Task details => Return each record exactly as it appears, so that nothing is dropped or altered.

Exercise data =>
┄┄┄┄┄┄┄┄┄┄┄┄┄┄┄┄┄┄┄┄

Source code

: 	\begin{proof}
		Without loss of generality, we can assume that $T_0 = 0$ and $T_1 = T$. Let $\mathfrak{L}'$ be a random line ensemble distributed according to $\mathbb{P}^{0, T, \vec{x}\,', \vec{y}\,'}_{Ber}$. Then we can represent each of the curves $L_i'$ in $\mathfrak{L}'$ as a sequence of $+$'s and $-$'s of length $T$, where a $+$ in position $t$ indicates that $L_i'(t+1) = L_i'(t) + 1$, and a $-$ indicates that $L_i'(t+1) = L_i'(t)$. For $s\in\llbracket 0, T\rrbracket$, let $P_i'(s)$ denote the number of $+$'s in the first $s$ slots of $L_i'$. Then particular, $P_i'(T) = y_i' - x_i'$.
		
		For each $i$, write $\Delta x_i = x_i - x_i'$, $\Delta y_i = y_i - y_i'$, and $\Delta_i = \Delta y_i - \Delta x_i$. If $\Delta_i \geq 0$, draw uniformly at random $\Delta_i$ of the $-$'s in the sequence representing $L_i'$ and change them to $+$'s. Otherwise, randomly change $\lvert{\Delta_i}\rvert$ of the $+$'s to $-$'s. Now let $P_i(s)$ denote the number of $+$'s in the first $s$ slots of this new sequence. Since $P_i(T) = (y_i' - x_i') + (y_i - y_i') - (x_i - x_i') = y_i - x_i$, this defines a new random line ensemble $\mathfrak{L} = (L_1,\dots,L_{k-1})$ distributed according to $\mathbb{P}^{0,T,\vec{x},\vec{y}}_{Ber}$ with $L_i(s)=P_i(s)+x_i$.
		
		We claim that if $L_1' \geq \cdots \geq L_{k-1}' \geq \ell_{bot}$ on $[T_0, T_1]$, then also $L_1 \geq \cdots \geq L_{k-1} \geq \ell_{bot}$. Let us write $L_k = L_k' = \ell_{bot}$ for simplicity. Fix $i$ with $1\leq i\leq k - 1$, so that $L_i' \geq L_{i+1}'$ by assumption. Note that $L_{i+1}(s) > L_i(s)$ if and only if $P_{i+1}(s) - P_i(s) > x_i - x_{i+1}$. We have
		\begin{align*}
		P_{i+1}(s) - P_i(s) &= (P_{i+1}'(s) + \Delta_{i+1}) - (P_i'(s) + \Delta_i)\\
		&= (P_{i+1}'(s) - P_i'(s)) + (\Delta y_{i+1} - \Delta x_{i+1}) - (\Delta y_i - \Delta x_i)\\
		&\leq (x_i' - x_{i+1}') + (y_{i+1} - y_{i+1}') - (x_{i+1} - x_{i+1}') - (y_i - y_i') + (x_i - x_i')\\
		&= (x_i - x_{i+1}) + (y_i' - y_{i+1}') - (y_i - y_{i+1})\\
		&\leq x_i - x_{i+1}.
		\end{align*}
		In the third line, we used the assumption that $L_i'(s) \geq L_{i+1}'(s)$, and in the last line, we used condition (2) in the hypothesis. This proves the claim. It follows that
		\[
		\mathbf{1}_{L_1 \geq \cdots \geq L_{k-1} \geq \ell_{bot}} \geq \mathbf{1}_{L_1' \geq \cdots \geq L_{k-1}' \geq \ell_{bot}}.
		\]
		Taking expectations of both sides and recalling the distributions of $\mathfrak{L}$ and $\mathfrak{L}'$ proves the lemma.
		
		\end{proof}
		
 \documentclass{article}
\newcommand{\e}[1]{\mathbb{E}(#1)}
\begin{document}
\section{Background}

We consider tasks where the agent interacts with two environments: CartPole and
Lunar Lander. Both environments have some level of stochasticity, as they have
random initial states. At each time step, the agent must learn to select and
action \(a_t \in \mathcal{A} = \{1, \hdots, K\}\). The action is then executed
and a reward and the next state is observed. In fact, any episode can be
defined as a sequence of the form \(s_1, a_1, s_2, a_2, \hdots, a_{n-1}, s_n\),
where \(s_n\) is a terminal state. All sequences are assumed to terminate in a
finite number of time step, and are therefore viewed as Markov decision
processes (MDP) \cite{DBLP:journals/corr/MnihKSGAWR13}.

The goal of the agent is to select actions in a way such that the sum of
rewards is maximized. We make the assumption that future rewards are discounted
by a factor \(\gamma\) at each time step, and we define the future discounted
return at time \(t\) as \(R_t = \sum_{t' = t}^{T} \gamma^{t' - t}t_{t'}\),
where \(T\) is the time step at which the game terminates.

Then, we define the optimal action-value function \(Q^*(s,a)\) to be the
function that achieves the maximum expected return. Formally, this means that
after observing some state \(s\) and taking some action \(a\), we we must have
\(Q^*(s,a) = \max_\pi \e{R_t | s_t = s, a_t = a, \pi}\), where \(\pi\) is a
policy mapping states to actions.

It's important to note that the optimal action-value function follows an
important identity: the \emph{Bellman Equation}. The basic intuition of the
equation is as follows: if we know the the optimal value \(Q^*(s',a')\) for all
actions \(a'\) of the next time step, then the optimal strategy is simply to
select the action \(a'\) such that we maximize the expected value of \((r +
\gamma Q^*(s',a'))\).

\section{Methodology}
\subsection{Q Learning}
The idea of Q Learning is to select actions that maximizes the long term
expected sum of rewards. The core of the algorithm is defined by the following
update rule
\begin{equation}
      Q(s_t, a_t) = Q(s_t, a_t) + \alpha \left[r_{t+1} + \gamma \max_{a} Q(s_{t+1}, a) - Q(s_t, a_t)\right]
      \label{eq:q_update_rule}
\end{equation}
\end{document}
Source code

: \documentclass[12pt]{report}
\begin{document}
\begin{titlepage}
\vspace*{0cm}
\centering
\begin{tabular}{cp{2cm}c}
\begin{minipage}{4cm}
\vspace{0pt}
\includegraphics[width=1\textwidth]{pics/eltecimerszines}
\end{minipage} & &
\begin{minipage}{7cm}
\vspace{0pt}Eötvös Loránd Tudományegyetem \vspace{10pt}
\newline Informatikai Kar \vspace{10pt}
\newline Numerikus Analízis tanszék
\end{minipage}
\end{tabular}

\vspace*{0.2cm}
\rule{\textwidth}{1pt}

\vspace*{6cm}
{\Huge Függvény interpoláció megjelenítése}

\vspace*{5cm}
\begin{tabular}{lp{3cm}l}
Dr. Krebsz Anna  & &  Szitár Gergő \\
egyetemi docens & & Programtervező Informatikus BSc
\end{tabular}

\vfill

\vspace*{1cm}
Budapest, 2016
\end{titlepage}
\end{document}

┄┄┄┄┄┄┄┄┄┄┄┄┄┄┄┄┄┄┄┄

Task result =>
Source code

: 	\begin{proof}
		Without loss of generality, we can assume that $T_0 = 0$ and $T_1 = T$. Let $\mathfrak{L}'$ be a random line ensemble distributed according to $\mathbb{P}^{0, T, \vec{x}\,', \vec{y}\,'}_{Ber}$. Then we can represent each of the curves $L_i'$ in $\mathfrak{L}'$ as a sequence of $+$'s and $-$'s of length $T$, where a $+$ in position $t$ indicates that $L_i'(t+1) = L_i'(t) + 1$, and a $-$ indicates that $L_i'(t+1) = L_i'(t)$. For $s\in\llbracket 0, T\rrbracket$, let $P_i'(s)$ denote the number of $+$'s in the first $s$ slots of $L_i'$. Then particular, $P_i'(T) = y_i' - x_i'$.
		
		For each $i$, write $\Delta x_i = x_i - x_i'$, $\Delta y_i = y_i - y_i'$, and $\Delta_i = \Delta y_i - \Delta x_i$. If $\Delta_i \geq 0$, draw uniformly at random $\Delta_i$ of the $-$'s in the sequence representing $L_i'$ and change them to $+$'s. Otherwise, randomly change $\lvert{\Delta_i}\rvert$ of the $+$'s to $-$'s. Now let $P_i(s)$ denote the number of $+$'s in the first $s$ slots of this new sequence. Since $P_i(T) = (y_i' - x_i') + (y_i - y_i') - (x_i - x_i') = y_i - x_i$, this defines a new random line ensemble $\mathfrak{L} = (L_1,\dots,L_{k-1})$ distributed according to $\mathbb{P}^{0,T,\vec{x},\vec{y}}_{Ber}$ with $L_i(s)=P_i(s)+x_i$.
		
		We claim that if $L_1' \geq \cdots \geq L_{k-1}' \geq \ell_{bot}$ on $[T_0, T_1]$, then also $L_1 \geq \cdots \geq L_{k-1} \geq \ell_{bot}$. Let us write $L_k = L_k' = \ell_{bot}$ for simplicity. Fix $i$ with $1\leq i\leq k - 1$, so that $L_i' \geq L_{i+1}'$ by assumption. Note that $L_{i+1}(s) > L_i(s)$ if and only if $P_{i+1}(s) - P_i(s) > x_i - x_{i+1}$. We have
		\begin{align*}
		P_{i+1}(s) - P_i(s) &= (P_{i+1}'(s) + \Delta_{i+1}) - (P_i'(s) + \Delta_i)\\
		&= (P_{i+1}'(s) - P_i'(s)) + (\Delta y_{i+1} - \Delta x_{i+1}) - (\Delta y_i - \Delta x_i)\\
		&\leq (x_i' - x_{i+1}') + (y_{i+1} - y_{i+1}') - (x_{i+1} - x_{i+1}') - (y_i - y_i') + (x_i - x_i')\\
		&= (x_i - x_{i+1}) + (y_i' - y_{i+1}') - (y_i - y_{i+1})\\
		&\leq x_i - x_{i+1}.
		\end{align*}
		In the third line, we used the assumption that $L_i'(s) \geq L_{i+1}'(s)$, and in the last line, we used condition (2) in the hypothesis. This proves the claim. It follows that
		\[
		\mathbf{1}_{L_1 \geq \cdots \geq L_{k-1} \geq \ell_{bot}} \geq \mathbf{1}_{L_1' \geq \cdots \geq L_{k-1}' \geq \ell_{bot}}.
		\]
		Taking expectations of both sides and recalling the distributions of $\mathfrak{L}$ and $\mathfrak{L}'$ proves the lemma.
		
		\end{proof}
		
 \documentclass{article}
\newcommand{\e}[1]{\mathbb{E}(#1)}
\begin{document}
\section{Background}

We consider tasks where the agent interacts with two environments: CartPole and
Lunar Lander. Both environments have some level of stochasticity, as they have
random initial states. At each time step, the agent must learn to select and
action \(a_t \in \mathcal{A} = \{1, \hdots, K\}\). The action is then executed
and a reward and the next state is observed. In fact, any episode can be
defined as a sequence of the form \(s_1, a_1, s_2, a_2, \hdots, a_{n-1}, s_n\),
where \(s_n\) is a terminal state. All sequences are assumed to terminate in a
finite number of time step, and are therefore viewed as Markov decision
processes (MDP) \cite{DBLP:journals/corr/MnihKSGAWR13}.

The goal of the agent is to select actions in a way such that the sum of
rewards is maximized. We make the assumption that future rewards are discounted
by a factor \(\gamma\) at each time step, and we define the future discounted
return at time \(t\) as \(R_t = \sum_{t' = t}^{T} \gamma^{t' - t}t_{t'}\),
where \(T\) is the time step at which the game terminates.

Then, we define the optimal action-value function \(Q^*(s,a)\) to be the
function that achieves the maximum expected return. Formally, this means that
after observing some state \(s\) and taking some action \(a\), we we must have
\(Q^*(s,a) = \max_\pi \e{R_t | s_t = s, a_t = a, \pi}\), where \(\pi\) is a
policy mapping states to actions.

It's important to note that the optimal action-value function follows an
important identity: the \emph{Bellman Equation}. The basic intuition of the
equation is as follows: if we know the the optimal value \(Q^*(s',a')\) for all
actions \(a'\) of the next time step, then the optimal strategy is simply to
select the action \(a'\) such that we maximize the expected value of \((r +
\gamma Q^*(s',a'))\).

\section{Methodology}
\subsection{Q Learning}
The idea of Q Learning is to select actions that maximizes the long term
expected sum of rewards. The core of the algorithm is defined by the following
update rule
\begin{equation}
      Q(s_t, a_t) = Q(s_t, a_t) + \alpha \left[r_{t+1} + \gamma \max_{a} Q(s_{t+1}, a) - Q(s_t, a_t)\right]
      \label{eq:q_update_rule}
\end{equation}
\end{document}
Source code

: \documentclass[12pt]{report}
\begin{document}
\begin{titlepage}
\vspace*{0cm}
\centering
\begin{tabular}{cp{2cm}c}
\begin{minipage}{4cm}
\vspace{0pt}
\includegraphics[width=1\textwidth]{pics/eltecimerszines}
\end{minipage} & &
\begin{minipage}{7cm}
\vspace{0pt}Eötvös Loránd Tudományegyetem \vspace{10pt}
\newline Informatikai Kar \vspace{10pt}
\newline Numerikus Analízis tanszék
\end{minipage}
\end{tabular}

\vspace*{0.2cm}
\rule{\textwidth}{1pt}

\vspace*{6cm}
{\Huge Függvény interpoláció megjelenítése}

\vspace*{5cm}
\begin{tabular}{lp{3cm}l}
Dr. Krebsz Anna  & &  Szitár Gergő \\
egyetemi docens & & Programtervező Informatikus BSc
\end{tabular}

\vfill

\vspace*{1cm}
Budapest, 2016
\end{titlepage}
\end{document}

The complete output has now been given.